--- What the task asks ---
The records that follow are to be transcribed word for word.

(Source data)

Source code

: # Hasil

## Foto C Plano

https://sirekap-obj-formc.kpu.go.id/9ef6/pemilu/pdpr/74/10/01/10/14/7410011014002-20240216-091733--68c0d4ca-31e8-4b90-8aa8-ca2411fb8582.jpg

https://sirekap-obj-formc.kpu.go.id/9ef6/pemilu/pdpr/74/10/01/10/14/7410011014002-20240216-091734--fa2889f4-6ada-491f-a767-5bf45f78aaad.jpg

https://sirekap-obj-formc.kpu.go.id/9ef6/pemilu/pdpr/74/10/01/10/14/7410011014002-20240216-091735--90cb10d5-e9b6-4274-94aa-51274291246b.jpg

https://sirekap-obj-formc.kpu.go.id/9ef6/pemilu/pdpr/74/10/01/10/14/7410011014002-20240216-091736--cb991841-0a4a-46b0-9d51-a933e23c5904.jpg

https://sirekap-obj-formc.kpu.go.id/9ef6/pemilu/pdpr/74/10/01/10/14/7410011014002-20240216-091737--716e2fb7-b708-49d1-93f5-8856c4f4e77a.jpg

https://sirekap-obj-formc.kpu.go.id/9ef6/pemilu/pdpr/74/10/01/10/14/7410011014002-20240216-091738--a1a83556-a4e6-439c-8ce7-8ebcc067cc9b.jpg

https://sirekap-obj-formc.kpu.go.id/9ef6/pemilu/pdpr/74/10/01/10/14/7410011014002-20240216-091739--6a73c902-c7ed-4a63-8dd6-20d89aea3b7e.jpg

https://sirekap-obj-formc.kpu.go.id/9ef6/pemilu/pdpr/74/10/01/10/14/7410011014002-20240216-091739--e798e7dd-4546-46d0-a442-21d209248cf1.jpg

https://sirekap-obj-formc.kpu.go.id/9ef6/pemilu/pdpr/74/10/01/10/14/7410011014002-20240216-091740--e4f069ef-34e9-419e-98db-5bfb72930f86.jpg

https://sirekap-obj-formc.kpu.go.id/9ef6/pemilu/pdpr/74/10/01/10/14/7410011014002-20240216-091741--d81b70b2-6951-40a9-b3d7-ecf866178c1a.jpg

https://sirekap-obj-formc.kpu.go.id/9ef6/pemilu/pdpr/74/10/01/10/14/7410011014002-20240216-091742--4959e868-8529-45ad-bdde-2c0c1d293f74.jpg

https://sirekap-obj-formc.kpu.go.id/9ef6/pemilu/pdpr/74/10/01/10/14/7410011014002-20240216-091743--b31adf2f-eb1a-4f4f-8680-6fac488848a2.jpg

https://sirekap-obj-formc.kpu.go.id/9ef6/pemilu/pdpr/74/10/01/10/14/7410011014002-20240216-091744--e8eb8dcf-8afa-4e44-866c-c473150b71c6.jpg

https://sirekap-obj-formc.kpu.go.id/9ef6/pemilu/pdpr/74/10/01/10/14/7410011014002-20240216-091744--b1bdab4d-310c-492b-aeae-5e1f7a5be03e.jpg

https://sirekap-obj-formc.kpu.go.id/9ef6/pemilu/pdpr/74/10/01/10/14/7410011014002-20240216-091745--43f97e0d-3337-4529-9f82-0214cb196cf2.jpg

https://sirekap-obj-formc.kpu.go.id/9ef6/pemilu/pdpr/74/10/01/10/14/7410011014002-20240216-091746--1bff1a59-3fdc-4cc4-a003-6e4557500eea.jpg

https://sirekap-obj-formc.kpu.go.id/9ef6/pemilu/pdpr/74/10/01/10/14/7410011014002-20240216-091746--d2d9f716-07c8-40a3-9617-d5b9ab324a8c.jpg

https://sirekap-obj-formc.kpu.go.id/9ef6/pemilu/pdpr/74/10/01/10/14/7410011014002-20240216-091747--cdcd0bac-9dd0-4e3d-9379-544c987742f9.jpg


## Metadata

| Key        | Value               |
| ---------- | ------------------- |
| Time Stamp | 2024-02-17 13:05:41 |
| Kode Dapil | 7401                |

--- Answer to this task ---
Source code

: # Hasil

## Foto C Plano

https://sirekap-obj-formc.kpu.go.id/9ef6/pemilu/pdpr/74/10/01/10/14/7410011014002-20240216-091733--68c0d4ca-31e8-4b90-8aa8-ca2411fb8582.jpg

https://sirekap-obj-formc.kpu.go.id/9ef6/pemilu/pdpr/74/10/01/10/14/7410011014002-20240216-091734--fa2889f4-6ada-491f-a767-5bf45f78aaad.jpg

https://sirekap-obj-formc.kpu.go.id/9ef6/pemilu/pdpr/74/10/01/10/14/7410011014002-20240216-091735--90cb10d5-e9b6-4274-94aa-51274291246b.jpg

https://sirekap-obj-formc.kpu.go.id/9ef6/pemilu/pdpr/74/10/01/10/14/7410011014002-20240216-091736--cb991841-0a4a-46b0-9d51-a933e23c5904.jpg

https://sirekap-obj-formc.kpu.go.id/9ef6/pemilu/pdpr/74/10/01/10/14/7410011014002-20240216-091737--716e2fb7-b708-49d1-93f5-8856c4f4e77a.jpg

https://sirekap-obj-formc.kpu.go.id/9ef6/pemilu/pdpr/74/10/01/10/14/7410011014002-20240216-091738--a1a83556-a4e6-439c-8ce7-8ebcc067cc9b.jpg

https://sirekap-obj-formc.kpu.go.id/9ef6/pemilu/pdpr/74/10/01/10/14/7410011014002-20240216-091739--6a73c902-c7ed-4a63-8dd6-20d89aea3b7e.jpg

https://sirekap-obj-formc.kpu.go.id/9ef6/pemilu/pdpr/74/10/01/10/14/7410011014002-20240216-091739--e798e7dd-4546-46d0-a442-21d209248cf1.jpg

https://sirekap-obj-formc.kpu.go.id/9ef6/pemilu/pdpr/74/10/01/10/14/7410011014002-20240216-091740--e4f069ef-34e9-419e-98db-5bfb72930f86.jpg

https://sirekap-obj-formc.kpu.go.id/9ef6/pemilu/pdpr/74/10/01/10/14/7410011014002-20240216-091741--d81b70b2-6951-40a9-b3d7-ecf866178c1a.jpg

https://sirekap-obj-formc.kpu.go.id/9ef6/pemilu/pdpr/74/10/01/10/14/7410011014002-20240216-091742--4959e868-8529-45ad-bdde-2c0c1d293f74.jpg

https://sirekap-obj-formc.kpu.go.id/9ef6/pemilu/pdpr/74/10/01/10/14/7410011014002-20240216-091743--b31adf2f-eb1a-4f4f-8680-6fac488848a2.jpg

https://sirekap-obj-formc.kpu.go.id/9ef6/pemilu/pdpr/74/10/01/10/14/7410011014002-20240216-091744--e8eb8dcf-8afa-4e44-866c-c473150b71c6.jpg

https://sirekap-obj-formc.kpu.go.id/9ef6/pemilu/pdpr/74/10/01/10/14/7410011014002-20240216-091744--b1bdab4d-310c-492b-aeae-5e1f7a5be03e.jpg

https://sirekap-obj-formc.kpu.go.id/9ef6/pemilu/pdpr/74/10/01/10/14/7410011014002-20240216-091745--43f97e0d-3337-4529-9f82-0214cb196cf2.jpg

https://sirekap-obj-formc.kpu.go.id/9ef6/pemilu/pdpr/74/10/01/10/14/7410011014002-20240216-091746--1bff1a59-3fdc-4cc4-a003-6e4557500eea.jpg

https://sirekap-obj-formc.kpu.go.id/9ef6/pemilu/pdpr/74/10/01/10/14/7410011014002-20240216-091746--d2d9f716-07c8-40a3-9617-d5b9ab324a8c.jpg

https://sirekap-obj-formc.kpu.go.id/9ef6/pemilu/pdpr/74/10/01/10/14/7410011014002-20240216-091747--cdcd0bac-9dd0-4e3d-9379-544c987742f9.jpg


## Metadata

| Key        | Value               |
| ---------- | ------------------- |
| Time Stamp | 2024-02-17 13:05:41 |
| Kode Dapil | 7401                |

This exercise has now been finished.